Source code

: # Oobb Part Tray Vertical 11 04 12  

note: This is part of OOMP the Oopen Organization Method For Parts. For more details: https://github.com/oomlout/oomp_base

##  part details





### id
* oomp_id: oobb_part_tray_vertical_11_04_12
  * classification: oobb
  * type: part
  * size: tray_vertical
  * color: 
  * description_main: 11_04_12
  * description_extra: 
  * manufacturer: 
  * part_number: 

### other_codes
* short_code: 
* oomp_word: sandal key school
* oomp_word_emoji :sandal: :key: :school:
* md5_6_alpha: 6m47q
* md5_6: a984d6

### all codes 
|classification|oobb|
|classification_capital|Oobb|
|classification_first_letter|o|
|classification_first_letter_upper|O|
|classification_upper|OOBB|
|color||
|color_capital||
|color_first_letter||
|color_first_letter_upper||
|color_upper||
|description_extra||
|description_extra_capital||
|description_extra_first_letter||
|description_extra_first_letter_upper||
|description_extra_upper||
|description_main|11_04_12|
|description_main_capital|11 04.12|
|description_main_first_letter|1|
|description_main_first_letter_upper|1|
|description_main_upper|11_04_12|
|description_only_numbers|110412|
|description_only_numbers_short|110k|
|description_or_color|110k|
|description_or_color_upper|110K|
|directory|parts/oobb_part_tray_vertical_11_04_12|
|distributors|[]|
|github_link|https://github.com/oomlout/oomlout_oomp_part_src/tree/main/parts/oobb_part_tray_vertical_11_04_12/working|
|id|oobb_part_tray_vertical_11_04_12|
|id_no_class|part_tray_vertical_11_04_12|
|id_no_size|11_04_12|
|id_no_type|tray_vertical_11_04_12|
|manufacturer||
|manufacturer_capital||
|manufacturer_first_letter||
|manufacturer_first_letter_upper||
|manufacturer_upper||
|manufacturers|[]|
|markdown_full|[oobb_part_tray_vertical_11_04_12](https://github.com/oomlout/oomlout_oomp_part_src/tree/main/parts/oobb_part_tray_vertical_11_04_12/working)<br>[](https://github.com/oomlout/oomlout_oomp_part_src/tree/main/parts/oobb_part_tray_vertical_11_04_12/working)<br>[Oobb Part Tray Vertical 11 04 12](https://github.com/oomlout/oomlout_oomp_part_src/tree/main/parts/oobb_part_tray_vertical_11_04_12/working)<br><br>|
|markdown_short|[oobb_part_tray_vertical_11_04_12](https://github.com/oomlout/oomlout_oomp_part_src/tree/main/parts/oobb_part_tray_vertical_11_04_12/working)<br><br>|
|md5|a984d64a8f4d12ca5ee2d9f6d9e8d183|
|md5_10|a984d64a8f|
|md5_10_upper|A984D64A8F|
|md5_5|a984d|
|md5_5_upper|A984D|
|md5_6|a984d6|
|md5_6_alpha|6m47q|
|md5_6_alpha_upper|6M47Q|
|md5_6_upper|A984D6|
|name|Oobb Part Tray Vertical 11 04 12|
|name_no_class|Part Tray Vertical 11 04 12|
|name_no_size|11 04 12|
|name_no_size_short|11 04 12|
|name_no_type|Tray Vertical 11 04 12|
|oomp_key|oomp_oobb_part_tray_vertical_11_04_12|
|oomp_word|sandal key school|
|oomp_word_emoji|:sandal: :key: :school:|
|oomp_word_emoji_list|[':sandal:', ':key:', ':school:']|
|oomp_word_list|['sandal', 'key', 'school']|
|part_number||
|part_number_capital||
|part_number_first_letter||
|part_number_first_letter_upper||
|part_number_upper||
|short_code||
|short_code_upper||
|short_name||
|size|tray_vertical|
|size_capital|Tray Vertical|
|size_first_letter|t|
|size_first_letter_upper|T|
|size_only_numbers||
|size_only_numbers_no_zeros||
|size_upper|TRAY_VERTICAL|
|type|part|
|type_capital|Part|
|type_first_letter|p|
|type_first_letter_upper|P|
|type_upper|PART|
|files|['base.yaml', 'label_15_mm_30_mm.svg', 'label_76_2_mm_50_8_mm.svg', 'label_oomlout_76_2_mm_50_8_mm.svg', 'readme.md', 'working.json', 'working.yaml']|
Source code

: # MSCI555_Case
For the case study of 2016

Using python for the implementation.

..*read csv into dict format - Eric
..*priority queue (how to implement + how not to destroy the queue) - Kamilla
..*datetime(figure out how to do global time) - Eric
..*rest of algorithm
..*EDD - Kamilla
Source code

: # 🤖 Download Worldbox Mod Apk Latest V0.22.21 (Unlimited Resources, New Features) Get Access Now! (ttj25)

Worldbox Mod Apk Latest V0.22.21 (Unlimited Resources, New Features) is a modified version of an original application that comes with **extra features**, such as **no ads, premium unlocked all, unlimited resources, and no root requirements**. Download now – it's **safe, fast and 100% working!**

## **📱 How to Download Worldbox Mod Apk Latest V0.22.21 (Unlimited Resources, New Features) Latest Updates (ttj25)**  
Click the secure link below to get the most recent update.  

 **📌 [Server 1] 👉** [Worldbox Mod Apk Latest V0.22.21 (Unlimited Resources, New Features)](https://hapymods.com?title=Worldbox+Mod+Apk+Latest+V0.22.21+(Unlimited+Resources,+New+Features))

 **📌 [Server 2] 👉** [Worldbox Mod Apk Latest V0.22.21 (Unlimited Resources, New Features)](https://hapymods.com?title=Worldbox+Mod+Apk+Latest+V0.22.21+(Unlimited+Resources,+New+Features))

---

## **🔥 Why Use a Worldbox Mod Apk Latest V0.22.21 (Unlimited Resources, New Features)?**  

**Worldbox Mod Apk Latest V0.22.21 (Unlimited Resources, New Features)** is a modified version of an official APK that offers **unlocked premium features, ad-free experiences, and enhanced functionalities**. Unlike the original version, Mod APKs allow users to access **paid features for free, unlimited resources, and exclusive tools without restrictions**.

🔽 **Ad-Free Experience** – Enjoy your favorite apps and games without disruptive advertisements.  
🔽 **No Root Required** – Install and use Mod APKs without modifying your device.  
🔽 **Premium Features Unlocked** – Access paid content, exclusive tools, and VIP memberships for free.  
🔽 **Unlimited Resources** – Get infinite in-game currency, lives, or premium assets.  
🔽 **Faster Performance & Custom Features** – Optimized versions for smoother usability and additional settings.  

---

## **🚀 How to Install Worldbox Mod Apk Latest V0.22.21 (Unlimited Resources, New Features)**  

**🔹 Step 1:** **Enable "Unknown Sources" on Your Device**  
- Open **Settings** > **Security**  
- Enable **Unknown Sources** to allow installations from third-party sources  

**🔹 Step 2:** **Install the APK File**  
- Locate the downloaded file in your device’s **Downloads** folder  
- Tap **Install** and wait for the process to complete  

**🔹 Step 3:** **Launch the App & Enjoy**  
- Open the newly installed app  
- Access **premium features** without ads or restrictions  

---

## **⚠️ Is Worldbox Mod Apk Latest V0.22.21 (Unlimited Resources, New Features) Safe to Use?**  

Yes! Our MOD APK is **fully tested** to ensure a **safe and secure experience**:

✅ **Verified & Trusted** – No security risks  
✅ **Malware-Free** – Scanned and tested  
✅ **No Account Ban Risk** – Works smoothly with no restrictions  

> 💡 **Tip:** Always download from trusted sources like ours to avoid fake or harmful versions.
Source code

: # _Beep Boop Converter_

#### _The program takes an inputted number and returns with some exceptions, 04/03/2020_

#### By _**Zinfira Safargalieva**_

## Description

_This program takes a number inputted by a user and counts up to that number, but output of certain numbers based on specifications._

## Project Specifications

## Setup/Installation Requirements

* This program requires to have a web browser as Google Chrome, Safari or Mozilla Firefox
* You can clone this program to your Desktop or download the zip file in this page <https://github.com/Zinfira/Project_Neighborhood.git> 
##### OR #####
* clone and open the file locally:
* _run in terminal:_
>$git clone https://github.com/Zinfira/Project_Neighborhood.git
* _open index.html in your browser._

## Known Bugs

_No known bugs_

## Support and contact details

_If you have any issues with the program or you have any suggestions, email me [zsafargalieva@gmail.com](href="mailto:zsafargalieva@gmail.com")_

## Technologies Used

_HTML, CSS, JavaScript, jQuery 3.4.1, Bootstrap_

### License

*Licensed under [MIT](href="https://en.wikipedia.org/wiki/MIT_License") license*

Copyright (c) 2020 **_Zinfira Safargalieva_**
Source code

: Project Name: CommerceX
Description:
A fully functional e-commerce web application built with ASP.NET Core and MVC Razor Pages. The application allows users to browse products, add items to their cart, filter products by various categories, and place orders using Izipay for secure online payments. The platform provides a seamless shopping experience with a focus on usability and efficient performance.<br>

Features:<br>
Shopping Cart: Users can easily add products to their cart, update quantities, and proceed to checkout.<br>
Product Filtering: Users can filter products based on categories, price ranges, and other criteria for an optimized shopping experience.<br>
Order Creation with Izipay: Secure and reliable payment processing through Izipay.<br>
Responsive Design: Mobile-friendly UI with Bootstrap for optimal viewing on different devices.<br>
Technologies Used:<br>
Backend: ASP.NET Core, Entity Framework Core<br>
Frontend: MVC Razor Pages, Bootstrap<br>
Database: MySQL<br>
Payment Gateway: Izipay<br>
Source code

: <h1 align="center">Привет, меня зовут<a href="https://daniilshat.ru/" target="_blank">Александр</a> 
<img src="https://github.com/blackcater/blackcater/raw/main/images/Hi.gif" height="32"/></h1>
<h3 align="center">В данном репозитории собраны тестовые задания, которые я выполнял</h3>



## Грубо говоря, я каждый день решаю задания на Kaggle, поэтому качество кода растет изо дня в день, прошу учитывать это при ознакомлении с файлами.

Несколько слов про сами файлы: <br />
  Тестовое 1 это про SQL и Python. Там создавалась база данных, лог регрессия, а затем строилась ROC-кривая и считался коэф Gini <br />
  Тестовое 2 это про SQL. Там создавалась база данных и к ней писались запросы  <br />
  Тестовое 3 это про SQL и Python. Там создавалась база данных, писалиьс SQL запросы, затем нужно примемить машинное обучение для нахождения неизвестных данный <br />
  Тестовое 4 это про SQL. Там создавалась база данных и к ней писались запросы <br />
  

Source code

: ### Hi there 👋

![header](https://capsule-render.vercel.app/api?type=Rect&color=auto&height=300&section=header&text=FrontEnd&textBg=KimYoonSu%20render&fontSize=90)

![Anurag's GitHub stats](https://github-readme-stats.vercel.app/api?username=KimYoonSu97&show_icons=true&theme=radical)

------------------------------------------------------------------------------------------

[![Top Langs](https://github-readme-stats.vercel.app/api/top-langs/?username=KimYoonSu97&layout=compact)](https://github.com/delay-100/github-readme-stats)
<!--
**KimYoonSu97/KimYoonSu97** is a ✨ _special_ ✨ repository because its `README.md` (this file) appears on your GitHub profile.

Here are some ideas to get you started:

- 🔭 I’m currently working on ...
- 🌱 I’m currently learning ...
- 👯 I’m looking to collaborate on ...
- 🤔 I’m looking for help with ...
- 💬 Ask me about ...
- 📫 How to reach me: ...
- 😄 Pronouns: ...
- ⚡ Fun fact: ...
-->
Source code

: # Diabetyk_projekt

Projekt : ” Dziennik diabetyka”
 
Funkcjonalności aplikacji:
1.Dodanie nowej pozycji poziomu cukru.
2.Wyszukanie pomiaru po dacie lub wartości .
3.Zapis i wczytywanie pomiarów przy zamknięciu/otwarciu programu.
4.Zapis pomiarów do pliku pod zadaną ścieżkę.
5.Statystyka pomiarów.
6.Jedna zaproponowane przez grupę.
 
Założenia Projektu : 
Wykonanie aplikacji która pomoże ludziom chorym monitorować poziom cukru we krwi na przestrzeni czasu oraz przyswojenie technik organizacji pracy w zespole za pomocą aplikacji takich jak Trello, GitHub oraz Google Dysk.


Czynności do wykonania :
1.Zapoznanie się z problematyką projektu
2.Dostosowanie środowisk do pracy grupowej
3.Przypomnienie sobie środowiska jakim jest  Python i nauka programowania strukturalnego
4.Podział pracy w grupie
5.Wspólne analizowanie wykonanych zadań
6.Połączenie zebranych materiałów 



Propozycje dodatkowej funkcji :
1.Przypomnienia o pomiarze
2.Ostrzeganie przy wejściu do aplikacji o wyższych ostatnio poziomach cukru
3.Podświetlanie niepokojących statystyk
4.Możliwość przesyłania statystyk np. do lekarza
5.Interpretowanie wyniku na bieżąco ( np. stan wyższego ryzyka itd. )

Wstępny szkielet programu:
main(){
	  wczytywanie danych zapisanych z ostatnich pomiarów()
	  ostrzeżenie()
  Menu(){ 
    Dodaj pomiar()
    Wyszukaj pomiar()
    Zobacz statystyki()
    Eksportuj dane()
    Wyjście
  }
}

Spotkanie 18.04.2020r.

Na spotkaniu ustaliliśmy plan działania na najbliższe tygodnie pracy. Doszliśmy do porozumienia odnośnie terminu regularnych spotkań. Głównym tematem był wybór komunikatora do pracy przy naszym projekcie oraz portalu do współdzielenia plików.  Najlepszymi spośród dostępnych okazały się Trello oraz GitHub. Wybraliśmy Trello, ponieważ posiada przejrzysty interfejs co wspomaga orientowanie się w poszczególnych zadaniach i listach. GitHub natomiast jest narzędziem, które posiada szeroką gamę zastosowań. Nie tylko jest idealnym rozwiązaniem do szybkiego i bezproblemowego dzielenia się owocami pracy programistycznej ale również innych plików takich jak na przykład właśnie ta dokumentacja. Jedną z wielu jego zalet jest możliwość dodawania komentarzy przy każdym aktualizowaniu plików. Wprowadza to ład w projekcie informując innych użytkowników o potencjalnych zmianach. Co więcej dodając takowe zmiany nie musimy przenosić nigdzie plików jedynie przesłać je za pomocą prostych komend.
# # #
## [WORK REQUIRED]
Search the listing above for the lines with "5.Wspólne analizowanie wykonanych zadań" and "Spotkanie 18.04.2020r.", then output those lines and all lines between them exactly.

## [REPLY TO THE TASK]
5.Wspólne analizowanie wykonanych zadań
6.Połączenie zebranych materiałów 



Propozycje dodatkowej funkcji :
1.Przypomnienia o pomiarze
2.Ostrzeganie przy wejściu do aplikacji o wyższych ostatnio poziomach cukru
3.Podświetlanie niepokojących statystyk
4.Możliwość przesyłania statystyk np. do lekarza
5.Interpretowanie wyniku na bieżąco ( np. stan wyższego ryzyka itd. )

Wstępny szkielet programu:
main(){
	  wczytywanie danych zapisanych z ostatnich pomiarów()
	  ostrzeżenie()
  Menu(){ 
    Dodaj pomiar()
    Wyszukaj pomiar()
    Zobacz statystyki()
    Eksportuj dane()
    Wyjście
  }
}

Spotkanie 18.04.2020r.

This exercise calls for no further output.